Technical experts talk about CAP misunderstanding and hypothetical choice
There are a lot of discussions about the CAP principle, and there are usually misunderstandings in distributed systems. It stipulates that any system that connects to the Internet and shares data can guarantee at most two of the following three attributes: consistency, availability, and partition fault tolerance. I will not introduce CAP in detail here, because it involves many aspects, but "two of the three" must be misleading-although conceptually easy to understand. Brewer once pointed out this issue and has a lot of voices of consent, but there are still many disputes over this topic. The bottom line is that you cannot sacrifice partition fault tolerance, but it seems that CAP has some deviations in this aspect.
On the surface, CAP divides the system into three types. CA indicates a network system that achieves perfect availability while maintaining consistency and availability. CP achieves consistency and partition fault tolerance at the cost of certain availability, while AP achieves availability and partition fault tolerance without considering linear consistency. Obviously, CA implies that the system ensures consistency and availability only when no network partition exists. However, it is unrealistic to say that no network partition exists. This is the root cause of many disputes.
Partitions must exist. There are many reasons for their appearance. Switch faults, NIC faults, link layer faults, server faults, process faults, and so on May all lead to partition failures. Even if the system does not fail, other causes may cause partitioning, such as GC suspension or long latency. We need to accept this fact before continuing the analysis. This means that a "CA" system is CA only when it becomes non-CA. Once a partition occurs, all assumptions and all guarantees will have serious consequences in one way. Where will this problem not occur?

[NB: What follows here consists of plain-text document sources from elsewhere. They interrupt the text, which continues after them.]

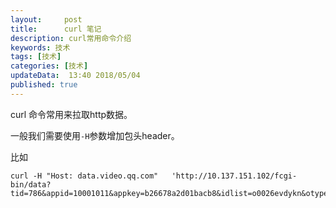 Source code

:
 ```yaml
---   
layout:     post  
title:      curl 笔记
description: curl常用命令介绍    
keywords: 技术
tags: [技术]  
categories: [技术]  
updateData:  13:40 2018/05/04
published: true  
---  
```

 
curl 命令常用来拉取http数据。  

一般我们需要使用`-H`参数增加包头header。  


比如

```
curl -H "Host: data.video.qq.com"   'http://10.137.151.102/fcgi-bin/data?tid=786&appid=10001011&appkey=b26678a2d01bacb8&idlist=o0026evdykn&otype=json'
```





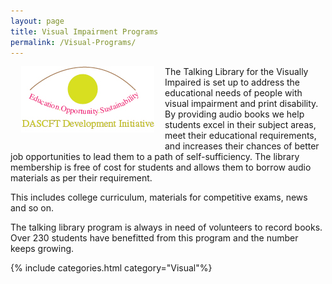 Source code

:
 ```yaml
---
layout: page
title: Visual Impairment Programs
permalink: /Visual-Programs/
---
```


<div style="float: left; margin: 0 17px 20px;"><img src="/images/blindinitiativelogo.gif" alt=""></div>

The Talking Library for the Visually Impaired is set up to address the educational needs of people with visual impairment and print disability. By providing audio books we help students excel in their subject areas, meet their educational requirements, and increases their chances of better job opportunities to lead them to a path of self-sufficiency. The library membership is free of cost for students and allows them to borrow audio materials as per their requirement.

This includes college curriculum, materials for competitive exams, news and so on.

The talking library program is always in need of volunteers to record books. Over 230 students have benefitted from this program and the number keeps growing.



{% include categories.html category="Visual"%}
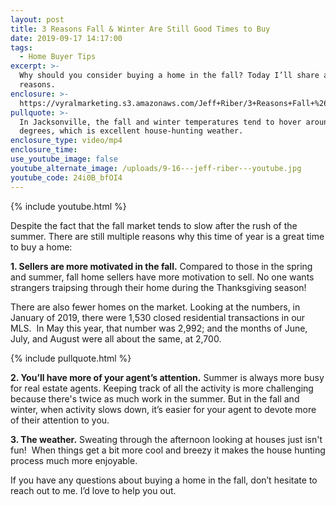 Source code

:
 ```yaml
---
layout: post
title: 3 Reasons Fall & Winter Are Still Good Times to Buy
date: 2019-09-17 14:17:00
tags:
  - Home Buyer Tips
excerpt: >-
  Why should you consider buying a home in the fall? Today I’ll share a few good
  reasons.
enclosure: >-
  https://vyralmarketing.s3.amazonaws.com/Jeff+Riber/3+Reasons+Fall+%26+Winter+Are+Still+Good+Times+to+Buy.mp4
pullquote: >-
  In Jacksonville, the fall and winter temperatures tend to hover around 72
  degrees, which is excellent house-hunting weather.
enclosure_type: video/mp4
enclosure_time:
use_youtube_image: false
youtube_alternate_image: /uploads/9-16---jeff-riber---youtube.jpg
youtube_code: 24i0B_bfOI4
---
```


{% include youtube.html %}

Despite the fact that the fall market tends to slow after the rush of the summer. There are still multiple reasons why this time of year is a great time to buy a home:

**1\. Sellers are more motivated in the fall.** Compared to those in the spring and summer, fall home sellers have more motivation to sell. No one wants strangers traipsing through their home during the Thanksgiving season\!

There are also fewer homes on the market. Looking at the numbers, in January of 2019, there were 1,530 closed residential transactions in our MLS. &nbsp;In May this year, that number was 2,992; and the months of June, July, and August were all about the same, at 2,700.

{% include pullquote.html %}

**2\. You’ll have more of your agent’s attention.** Summer is always more busy for real estate agents. Keeping track of all the activity is more challenging because there's twice as much work in the summer. But in the fall and winter, when activity slows down, it’s easier for your agent to devote more of their attention to you.

**3\. The weather.** Sweating through the afternoon looking at houses just isn't fun\! &nbsp;When things get a bit more cool and breezy it makes the house hunting process much more enjoyable.

If you have any questions about buying a home in the fall, don’t hesitate to reach out to me. I’d love to help you out. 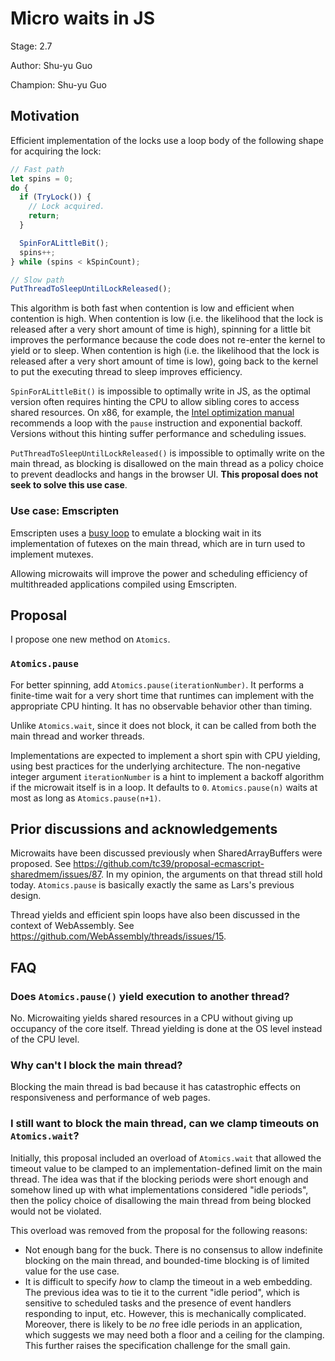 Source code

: # Micro waits in JS

Stage: 2.7

Author: Shu-yu Guo

Champion: Shu-yu Guo

## Motivation
Efficient implementation of the locks use a loop body of the following shape for acquiring the lock:

```javascript
// Fast path
let spins = 0;
do {
  if (TryLock()) {
    // Lock acquired.
    return;
  }

  SpinForALittleBit();
  spins++;
} while (spins < kSpinCount);

// Slow path
PutThreadToSleepUntilLockReleased();
```

This algorithm is both fast when contention is low and efficient when contention is high. When contention is low (i.e. the likelihood that the lock is released after a very short amount of time is high), spinning for a little bit improves the performance because the code does not re-enter the kernel to yield or to sleep. When contention is high (i.e. the likelihood that the lock is released after a very short amount of time is low), going back to the kernel to put the executing thread to sleep improves efficiency.

`SpinForALittleBit()` is impossible to optimally write in JS, as the optimal version often requires hinting the CPU to allow sibling cores to access shared resources. On x86, for example, the [Intel optimization manual](https://www.intel.com/content/www/us/en/content-details/671488/intel-64-and-ia-32-architectures-optimization-reference-manual-volume-1.html) recommends a loop with the `pause` instruction and exponential backoff. Versions without this hinting suffer performance and scheduling issues.

`PutThreadToSleepUntilLockReleased()` is impossible to optimally write on the main thread, as blocking is disallowed on the main thread as a policy choice to prevent deadlocks and hangs in the browser UI. **This proposal does not seek to solve this use case**.

### Use case: Emscripten

Emscripten uses a [busy loop](https://github.com/emscripten-core/emscripten/blob/bc5998833dcd0f48e90a8cb13fdf40e36480e4cb/system/lib/pthread/emscripten_futex_wait.c#L20-L112) to emulate a blocking wait in its implementation of futexes on the main thread, which are in turn used to implement mutexes.

Allowing microwaits will improve the power and scheduling efficiency of multithreaded applications compiled using Emscripten.

## Proposal

I propose one new method on `Atomics`.

### `Atomics.pause`

For better spinning, add `Atomics.pause(iterationNumber)`. It performs a finite-time wait for a very short time that runtimes can implement with the appropriate CPU hinting. It has no observable behavior other than timing.

Unlike `Atomics.wait`, since it does not block, it can be called from both the main thread and worker threads.

Implementations are expected to implement a short spin with CPU yielding, using best practices for the underlying architecture. The non-negative integer argument `iterationNumber` is a hint to implement a backoff algorithm if the microwait itself is in a loop. It defaults to `0`. `Atomics.pause(n)` waits at most as long as `Atomics.pause(n+1)`.

## Prior discussions and acknowledgements

Microwaits have been discussed previously when SharedArrayBuffers were proposed. See https://github.com/tc39/proposal-ecmascript-sharedmem/issues/87. In my opinion, the arguments on that thread still hold today. `Atomics.pause` is basically exactly the same as Lars's previous design.

Thread yields and efficient spin loops have also been discussed in the context of WebAssembly. See https://github.com/WebAssembly/threads/issues/15.

## FAQ

### Does `Atomics.pause()` yield execution to another thread?

No. Microwaiting yields shared resources in a CPU without giving up occupancy of the core itself. Thread yielding is done at the OS level instead of the CPU level.

### Why can't I block the main thread?

Blocking the main thread is bad because it has catastrophic effects on responsiveness and performance of web pages.

### I still want to block the main thread, can we clamp timeouts on `Atomics.wait`?

Initially, this proposal included an overload of `Atomics.wait` that allowed the timeout value to be clamped to an implementation-defined limit on the main thread. The idea was that if the blocking periods were short enough and somehow lined up with what implementations considered "idle periods", then the policy choice of disallowing the main thread from being blocked would not be violated.

This overload was removed from the proposal for the following reasons:

- Not enough bang for the buck. There is no consensus to allow indefinite blocking on the main thread, and bounded-time blocking is of limited value for the use case.
- It is difficult to specify _how_ to clamp the timeout in a web embedding. The previous idea was to tie it to the current "idle period", which is sensitive to scheduled tasks and the presence of event handlers responding to input, etc. However, this is mechanically complicated. Moreover, there is likely to be _no_ free idle periods in an application, which suggests we may need both a floor and a ceiling for the clamping. This further raises the specification challenge for the small gain.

The core of CAP lies in balance compromise, but it is an exclusive principle. It tells us that the system cannot do anything under specific conditions? The difference is that not all systems can fit these models well. If Jepsen once taught us something, it must make us know that most systems do not conform to these classifications, even if the designers say they do. In practice, CAP is not only black and white.
Nicolas Liochon recently wrote a series of very good CAP articles. He explained this obscure and easy-to-misunderstand term (much better than I have explained) and put forward some very meaningful points. Nicolas believes that CA should actually be seen as a norm of operation, while CP and AP are descriptions of behavior. I agree with this, but my problem is that it has avoided a certain balance compromise.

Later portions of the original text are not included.